With the EC set to outline its proposals for a European banking union in less than a month’s time, leaked documents detailing the initial discussions indicate differences of opinion remain as wide as ever.
A key area of contention seems to be delegation of banking oversight tasks. From Bloomberg (our emphasis):
The ECB should have a core set of central powers to oversee all banks in the 17-nation currency bloc while delegating some tasks to individual countries, under one option favored by the U.K. and European Union economic policy officials. The ECB supports a similar “light touch” approach that would leave day-to-day supervision for most banks in the hands of national authorities, the documents show.
Another approach, backed by officials working on EU financial rules, would require the ECB to take major oversight decisions for all banks, the papers show. Officials opposed to this approach say it could compromise the central bank’s reputation and perceived independence, according to the documents, which include EU-level and U.K.-based analysis of the policy debate.
“Light touch” versus “major oversight”? That’s quite a gulf and no sign of a bridge.
But at least there seems to be agreement that the ECB would “directly supervise” banks that have actually been bailed-out:
The ECB could become the day-to-day supervisor for euro- area banks considered systemically significant worldwide or within Europe, as well as for lenders that tap euro-zone rescue funds, according to the documents. The papers show that the central bank agrees that it should directly supervise institutions receiving EU bailouts and could delegate daily supervision of small banks to national regulators. The central bank would be able to override decisions taken by local authorities, according to the proposals.
And the UK wants to see other banks move to the new regime over the next three years (unless they need to be bailed out sooner) according to the docs.
Then there is the question of accountability. All policymakers are agreed that the ECB will have to be publicly accountable for its bank-supervision decisions. But the Commission also wants to give the European Parliament a say, whereas London prefers some kind of oversight role for national parliaments.

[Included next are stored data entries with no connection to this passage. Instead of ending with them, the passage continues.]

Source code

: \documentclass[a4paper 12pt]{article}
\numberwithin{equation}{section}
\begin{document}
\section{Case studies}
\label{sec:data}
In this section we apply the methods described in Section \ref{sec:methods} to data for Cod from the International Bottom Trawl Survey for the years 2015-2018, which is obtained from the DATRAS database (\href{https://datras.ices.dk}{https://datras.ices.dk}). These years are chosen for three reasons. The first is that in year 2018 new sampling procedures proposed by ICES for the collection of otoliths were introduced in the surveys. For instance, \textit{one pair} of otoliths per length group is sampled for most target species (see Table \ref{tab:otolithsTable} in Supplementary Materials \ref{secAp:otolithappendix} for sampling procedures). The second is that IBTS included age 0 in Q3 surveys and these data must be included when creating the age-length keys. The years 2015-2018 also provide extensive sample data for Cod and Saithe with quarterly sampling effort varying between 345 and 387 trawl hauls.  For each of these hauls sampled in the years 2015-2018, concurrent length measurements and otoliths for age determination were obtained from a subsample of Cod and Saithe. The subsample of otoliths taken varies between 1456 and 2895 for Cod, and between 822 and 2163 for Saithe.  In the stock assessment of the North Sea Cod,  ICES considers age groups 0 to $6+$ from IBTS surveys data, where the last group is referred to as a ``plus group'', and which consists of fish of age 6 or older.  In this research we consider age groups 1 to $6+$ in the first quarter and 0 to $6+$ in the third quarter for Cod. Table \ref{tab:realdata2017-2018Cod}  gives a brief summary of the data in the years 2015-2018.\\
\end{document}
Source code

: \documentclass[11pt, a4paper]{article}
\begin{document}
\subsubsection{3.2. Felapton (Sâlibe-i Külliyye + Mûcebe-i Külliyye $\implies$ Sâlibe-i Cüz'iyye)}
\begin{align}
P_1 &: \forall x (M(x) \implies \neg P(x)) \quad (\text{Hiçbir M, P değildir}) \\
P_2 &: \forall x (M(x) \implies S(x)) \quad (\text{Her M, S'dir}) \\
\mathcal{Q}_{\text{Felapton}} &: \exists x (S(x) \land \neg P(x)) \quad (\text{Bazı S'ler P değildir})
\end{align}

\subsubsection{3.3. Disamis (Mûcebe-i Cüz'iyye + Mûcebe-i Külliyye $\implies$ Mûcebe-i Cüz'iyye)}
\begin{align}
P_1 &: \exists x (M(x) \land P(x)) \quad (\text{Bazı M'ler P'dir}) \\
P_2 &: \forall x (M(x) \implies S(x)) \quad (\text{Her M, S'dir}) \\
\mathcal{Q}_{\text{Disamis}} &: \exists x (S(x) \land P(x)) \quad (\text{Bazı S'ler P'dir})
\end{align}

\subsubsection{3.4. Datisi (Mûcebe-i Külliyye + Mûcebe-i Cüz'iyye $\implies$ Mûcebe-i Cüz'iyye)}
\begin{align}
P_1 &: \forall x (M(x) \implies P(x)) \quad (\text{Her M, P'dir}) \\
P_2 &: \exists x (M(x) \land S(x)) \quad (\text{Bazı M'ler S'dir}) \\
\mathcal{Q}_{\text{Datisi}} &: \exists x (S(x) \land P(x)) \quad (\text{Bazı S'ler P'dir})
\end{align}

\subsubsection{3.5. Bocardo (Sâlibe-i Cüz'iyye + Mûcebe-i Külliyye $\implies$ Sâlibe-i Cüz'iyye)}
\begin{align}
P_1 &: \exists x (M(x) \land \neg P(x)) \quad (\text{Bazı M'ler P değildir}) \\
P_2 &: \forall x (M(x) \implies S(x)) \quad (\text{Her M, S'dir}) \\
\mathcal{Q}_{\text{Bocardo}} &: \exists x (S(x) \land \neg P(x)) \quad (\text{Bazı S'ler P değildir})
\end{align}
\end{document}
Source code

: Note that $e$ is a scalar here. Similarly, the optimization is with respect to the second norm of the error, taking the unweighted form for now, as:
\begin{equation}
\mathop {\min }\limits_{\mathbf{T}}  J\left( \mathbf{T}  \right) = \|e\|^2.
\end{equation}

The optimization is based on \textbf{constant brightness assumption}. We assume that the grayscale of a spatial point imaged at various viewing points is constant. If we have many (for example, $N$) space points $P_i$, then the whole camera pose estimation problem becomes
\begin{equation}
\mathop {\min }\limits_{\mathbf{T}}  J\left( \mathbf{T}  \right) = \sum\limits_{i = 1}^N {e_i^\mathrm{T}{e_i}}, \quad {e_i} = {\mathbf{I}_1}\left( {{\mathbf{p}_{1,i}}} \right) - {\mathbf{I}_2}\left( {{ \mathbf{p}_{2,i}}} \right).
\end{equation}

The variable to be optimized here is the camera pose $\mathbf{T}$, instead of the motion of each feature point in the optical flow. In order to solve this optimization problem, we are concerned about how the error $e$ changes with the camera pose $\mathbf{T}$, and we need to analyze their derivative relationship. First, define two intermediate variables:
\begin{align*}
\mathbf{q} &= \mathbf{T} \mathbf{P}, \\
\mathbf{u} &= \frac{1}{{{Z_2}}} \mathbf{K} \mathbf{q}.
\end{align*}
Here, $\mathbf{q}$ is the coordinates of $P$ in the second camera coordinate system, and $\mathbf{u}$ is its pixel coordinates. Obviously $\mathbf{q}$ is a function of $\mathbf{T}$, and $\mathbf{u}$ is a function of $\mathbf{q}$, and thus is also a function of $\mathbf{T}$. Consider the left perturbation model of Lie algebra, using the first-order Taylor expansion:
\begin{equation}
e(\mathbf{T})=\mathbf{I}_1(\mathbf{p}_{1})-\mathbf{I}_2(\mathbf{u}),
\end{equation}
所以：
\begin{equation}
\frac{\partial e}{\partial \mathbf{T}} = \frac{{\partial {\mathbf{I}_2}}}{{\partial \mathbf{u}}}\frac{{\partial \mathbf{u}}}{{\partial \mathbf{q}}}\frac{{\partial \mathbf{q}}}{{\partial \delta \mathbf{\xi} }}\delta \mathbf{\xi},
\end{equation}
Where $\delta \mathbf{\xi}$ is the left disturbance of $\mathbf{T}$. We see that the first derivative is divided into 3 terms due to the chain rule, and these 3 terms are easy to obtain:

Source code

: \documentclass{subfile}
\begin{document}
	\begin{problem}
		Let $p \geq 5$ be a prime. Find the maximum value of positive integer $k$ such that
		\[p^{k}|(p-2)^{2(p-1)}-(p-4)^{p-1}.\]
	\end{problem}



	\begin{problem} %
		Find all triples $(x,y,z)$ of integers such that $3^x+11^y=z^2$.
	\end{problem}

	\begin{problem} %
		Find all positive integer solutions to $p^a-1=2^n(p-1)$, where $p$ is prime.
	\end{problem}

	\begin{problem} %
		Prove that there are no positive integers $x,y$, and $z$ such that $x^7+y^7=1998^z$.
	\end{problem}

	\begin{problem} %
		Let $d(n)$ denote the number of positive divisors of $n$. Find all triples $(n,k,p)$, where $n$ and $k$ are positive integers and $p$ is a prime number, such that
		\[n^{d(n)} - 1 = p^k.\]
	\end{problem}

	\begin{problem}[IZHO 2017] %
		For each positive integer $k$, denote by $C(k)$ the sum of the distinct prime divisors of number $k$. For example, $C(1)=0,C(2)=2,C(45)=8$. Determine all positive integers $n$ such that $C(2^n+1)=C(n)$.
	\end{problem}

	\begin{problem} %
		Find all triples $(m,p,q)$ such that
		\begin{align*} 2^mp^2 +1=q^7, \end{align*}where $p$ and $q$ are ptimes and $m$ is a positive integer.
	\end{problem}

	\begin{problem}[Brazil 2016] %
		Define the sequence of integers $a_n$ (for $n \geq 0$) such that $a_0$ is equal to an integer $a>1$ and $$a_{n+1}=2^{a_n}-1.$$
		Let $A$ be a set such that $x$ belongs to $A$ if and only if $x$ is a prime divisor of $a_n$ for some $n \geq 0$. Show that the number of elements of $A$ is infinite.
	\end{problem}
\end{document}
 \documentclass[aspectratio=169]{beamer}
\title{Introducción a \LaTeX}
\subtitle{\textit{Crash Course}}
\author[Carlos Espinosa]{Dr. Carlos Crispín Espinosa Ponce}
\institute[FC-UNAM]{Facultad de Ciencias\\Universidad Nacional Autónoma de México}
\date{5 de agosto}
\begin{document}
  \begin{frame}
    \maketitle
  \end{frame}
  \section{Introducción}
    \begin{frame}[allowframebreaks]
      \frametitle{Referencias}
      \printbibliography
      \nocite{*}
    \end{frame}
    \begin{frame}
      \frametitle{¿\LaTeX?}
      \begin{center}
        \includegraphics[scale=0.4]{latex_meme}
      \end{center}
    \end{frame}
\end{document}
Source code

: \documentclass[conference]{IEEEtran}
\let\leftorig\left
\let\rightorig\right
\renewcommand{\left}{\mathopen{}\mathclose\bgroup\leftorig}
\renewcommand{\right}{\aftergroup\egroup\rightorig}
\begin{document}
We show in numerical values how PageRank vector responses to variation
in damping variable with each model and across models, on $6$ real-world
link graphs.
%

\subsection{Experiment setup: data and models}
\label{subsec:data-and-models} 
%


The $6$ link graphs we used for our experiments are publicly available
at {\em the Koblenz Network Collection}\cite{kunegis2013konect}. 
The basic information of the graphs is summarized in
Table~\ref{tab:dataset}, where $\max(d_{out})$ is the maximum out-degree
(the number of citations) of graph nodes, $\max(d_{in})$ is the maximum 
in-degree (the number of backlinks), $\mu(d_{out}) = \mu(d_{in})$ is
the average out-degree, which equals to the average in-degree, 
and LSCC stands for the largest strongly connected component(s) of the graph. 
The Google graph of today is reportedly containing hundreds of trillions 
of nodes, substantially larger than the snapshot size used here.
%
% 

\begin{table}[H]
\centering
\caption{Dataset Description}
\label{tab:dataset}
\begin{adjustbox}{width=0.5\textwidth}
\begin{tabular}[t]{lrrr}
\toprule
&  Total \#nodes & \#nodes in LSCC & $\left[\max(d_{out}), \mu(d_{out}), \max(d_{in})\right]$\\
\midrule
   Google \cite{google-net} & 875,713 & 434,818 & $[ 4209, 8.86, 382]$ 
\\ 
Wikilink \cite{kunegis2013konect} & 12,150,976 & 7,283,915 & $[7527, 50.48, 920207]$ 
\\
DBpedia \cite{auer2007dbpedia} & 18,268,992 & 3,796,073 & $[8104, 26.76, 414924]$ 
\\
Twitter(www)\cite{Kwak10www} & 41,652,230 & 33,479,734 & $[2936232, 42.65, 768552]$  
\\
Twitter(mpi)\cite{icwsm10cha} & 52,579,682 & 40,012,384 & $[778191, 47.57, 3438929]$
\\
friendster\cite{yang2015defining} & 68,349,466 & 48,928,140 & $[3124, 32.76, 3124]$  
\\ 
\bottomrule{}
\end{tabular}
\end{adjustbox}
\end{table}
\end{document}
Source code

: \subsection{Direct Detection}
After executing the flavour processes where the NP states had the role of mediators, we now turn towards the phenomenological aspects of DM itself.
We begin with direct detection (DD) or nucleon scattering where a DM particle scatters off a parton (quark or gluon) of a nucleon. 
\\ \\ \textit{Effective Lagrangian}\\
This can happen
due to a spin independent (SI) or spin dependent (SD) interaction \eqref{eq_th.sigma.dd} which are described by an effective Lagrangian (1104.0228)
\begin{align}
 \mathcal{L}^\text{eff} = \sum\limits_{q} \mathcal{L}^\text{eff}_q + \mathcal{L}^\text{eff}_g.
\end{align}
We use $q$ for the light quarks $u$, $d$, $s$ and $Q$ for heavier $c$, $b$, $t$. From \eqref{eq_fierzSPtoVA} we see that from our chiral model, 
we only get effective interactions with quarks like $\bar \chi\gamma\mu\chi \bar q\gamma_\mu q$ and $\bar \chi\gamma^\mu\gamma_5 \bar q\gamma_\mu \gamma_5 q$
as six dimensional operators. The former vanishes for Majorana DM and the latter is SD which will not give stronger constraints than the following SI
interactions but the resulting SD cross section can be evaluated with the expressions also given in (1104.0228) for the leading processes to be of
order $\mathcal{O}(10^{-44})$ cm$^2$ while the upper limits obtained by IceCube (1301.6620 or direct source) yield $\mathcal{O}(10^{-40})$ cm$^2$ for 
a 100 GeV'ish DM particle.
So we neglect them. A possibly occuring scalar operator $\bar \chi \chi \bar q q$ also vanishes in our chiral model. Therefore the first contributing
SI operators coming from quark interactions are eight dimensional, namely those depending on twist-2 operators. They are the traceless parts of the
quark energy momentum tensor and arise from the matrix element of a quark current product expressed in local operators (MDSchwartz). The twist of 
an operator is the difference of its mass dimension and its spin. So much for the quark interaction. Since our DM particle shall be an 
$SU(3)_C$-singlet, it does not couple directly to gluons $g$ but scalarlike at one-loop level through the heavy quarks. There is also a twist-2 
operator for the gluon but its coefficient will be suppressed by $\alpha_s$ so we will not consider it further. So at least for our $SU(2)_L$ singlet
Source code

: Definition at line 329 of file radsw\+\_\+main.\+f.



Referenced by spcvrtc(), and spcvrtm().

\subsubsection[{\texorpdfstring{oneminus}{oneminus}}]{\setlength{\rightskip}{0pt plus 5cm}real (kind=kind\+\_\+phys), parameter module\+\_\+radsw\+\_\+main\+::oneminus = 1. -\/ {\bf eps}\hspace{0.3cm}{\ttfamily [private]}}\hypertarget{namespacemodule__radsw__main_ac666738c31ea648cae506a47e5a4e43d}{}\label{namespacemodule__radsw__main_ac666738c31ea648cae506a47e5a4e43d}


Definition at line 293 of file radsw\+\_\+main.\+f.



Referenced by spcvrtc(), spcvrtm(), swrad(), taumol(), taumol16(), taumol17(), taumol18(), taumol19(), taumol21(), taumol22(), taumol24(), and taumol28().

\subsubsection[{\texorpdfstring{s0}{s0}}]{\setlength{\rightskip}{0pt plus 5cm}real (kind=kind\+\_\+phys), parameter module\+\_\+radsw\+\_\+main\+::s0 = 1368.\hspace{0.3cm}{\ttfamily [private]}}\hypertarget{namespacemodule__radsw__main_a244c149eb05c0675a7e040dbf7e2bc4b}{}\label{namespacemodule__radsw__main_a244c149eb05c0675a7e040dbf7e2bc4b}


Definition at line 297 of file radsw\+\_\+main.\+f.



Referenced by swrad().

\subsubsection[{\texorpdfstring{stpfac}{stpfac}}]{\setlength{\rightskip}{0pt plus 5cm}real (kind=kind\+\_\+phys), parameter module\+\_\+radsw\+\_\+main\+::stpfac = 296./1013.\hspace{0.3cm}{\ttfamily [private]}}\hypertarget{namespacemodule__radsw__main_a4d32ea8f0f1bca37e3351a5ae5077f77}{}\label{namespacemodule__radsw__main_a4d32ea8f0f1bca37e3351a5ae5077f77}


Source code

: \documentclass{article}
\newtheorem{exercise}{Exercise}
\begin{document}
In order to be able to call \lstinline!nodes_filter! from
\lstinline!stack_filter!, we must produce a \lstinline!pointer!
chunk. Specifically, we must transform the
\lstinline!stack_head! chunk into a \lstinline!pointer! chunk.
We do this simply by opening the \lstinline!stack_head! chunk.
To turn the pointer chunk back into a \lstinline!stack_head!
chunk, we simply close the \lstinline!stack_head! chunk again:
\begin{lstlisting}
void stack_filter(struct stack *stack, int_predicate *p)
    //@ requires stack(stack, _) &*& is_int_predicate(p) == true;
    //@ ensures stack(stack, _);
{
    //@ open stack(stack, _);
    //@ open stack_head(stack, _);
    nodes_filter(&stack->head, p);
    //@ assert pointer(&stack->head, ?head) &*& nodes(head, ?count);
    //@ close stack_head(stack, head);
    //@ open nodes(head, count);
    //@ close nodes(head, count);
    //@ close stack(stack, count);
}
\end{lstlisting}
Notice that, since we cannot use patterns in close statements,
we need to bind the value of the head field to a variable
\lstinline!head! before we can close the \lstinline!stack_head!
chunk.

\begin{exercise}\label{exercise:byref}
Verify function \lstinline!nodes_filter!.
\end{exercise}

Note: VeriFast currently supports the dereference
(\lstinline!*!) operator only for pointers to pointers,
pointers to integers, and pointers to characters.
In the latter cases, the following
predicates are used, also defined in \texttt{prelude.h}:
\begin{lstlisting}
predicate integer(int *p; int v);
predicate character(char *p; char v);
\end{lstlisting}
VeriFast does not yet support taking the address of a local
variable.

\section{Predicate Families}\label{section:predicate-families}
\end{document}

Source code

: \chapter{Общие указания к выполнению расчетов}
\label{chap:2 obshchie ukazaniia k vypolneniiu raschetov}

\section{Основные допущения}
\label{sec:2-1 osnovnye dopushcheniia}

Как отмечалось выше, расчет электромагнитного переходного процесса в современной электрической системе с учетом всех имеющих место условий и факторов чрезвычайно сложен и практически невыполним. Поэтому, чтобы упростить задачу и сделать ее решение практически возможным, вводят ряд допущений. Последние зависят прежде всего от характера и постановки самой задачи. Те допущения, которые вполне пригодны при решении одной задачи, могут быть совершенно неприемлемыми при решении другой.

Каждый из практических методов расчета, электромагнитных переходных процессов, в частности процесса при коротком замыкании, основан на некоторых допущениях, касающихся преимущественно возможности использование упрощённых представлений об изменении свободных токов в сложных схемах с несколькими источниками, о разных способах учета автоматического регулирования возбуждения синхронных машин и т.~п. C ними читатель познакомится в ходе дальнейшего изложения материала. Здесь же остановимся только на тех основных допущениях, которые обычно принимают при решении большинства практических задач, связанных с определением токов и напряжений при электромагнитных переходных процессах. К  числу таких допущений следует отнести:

Checks and balances will need to go in multiple directions:
These calls for accountability must be balanced by measures to preserve the ECB’s independence as central bank and monetary- policy setter, according to the documents. As the banking-union plan takes shape, EU lawyers are examining how to make sure the ECB does not have an unfair advantage over other regulators because of its autonomy, the documents show. The central bank will need to remain insulated from political interference as it takes on its new powers.
There’s also a Dutch/British clash, regarding who these new rules should cover and how the costs of the bank bailouts are shared. Unsurprisingly, the UK wants just be the 17 euro nations to be affected. The Dutch disagree, and have also called on the new bank supervisor to “carry out stress tests and for investors to take losses before accessing capital from the euro rescue fund”.
Perhaps even more difficult is the question of how countries not part of the euro will fit in:
There’s also debate on whether non-euro nations will be able to participate in board meetings of the new single supervisor and related joint activities. If non-euro members are allowed as observers, the U.K. would like all EU nations to be included, while the European Commission favors granting access only to countries that have committed to join the common currency eventually, the documents say.
Coming less than a month before the Commission is expected to present its proposals on September 11, these documents are unlikely to soothe markets.
From a friendly trader, despairing at the lack of agreement:
In a taste of the obstacles ahead, a leaked report on the initial discussions shows significant differences of opinion. Does it cover Banks in the EU27 or EZ17? Is it a “light touch” ECB sharing powers and responsibilities with national Regulators, or an all powerful ECB? And then what is the oversight set-up for such an ECB? Does the ECB cover ALL EZ banks? or just the “systemically important”, or even just the “rescued” ones….?
It’s still unclear what level of detail the EC’s proposals might contain. Mario Draghi didn’t give away too much when he addressed the EU parliament last month:
“We should expect from the commission a strong proposal, a strong proposal that would put the ECB in a position to carry out its duty with effectiveness, rigor, independence and without risk to its reputation.”
But we should at least get some kind of feel for the scope of ECB involvement and how its relationship with the European Banking Authority might work. Still, Mariano Rajoy’s hopes for a banking union to be approved at the December EU summit are likely to prove over-optimistic.
With the Dutch elections and the German constitutional court decision on ESM both due on September 12, expect bumpy week markets.